____ Material for this task

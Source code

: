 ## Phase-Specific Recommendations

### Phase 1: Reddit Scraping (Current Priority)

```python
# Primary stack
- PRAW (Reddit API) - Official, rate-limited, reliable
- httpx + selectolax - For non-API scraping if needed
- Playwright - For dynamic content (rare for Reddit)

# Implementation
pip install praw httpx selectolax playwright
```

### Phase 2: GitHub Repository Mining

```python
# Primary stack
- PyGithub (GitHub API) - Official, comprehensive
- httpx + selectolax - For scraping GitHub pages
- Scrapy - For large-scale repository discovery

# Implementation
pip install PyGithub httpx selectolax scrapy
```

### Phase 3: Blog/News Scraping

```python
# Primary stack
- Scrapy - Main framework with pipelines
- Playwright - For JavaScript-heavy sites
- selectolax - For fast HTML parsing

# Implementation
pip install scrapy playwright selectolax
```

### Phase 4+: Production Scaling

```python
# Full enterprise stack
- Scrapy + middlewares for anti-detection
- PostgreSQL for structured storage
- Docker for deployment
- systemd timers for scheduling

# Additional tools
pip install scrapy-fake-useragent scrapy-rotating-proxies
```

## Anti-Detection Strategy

________

What to produce: Report back each line of the entries that holds the string "httpx".

Finished exercise:
- httpx + selectolax - For non-API scraping if needed
pip install praw httpx selectolax playwright
- httpx + selectolax - For scraping GitHub pages
pip install PyGithub httpx selectolax scrapy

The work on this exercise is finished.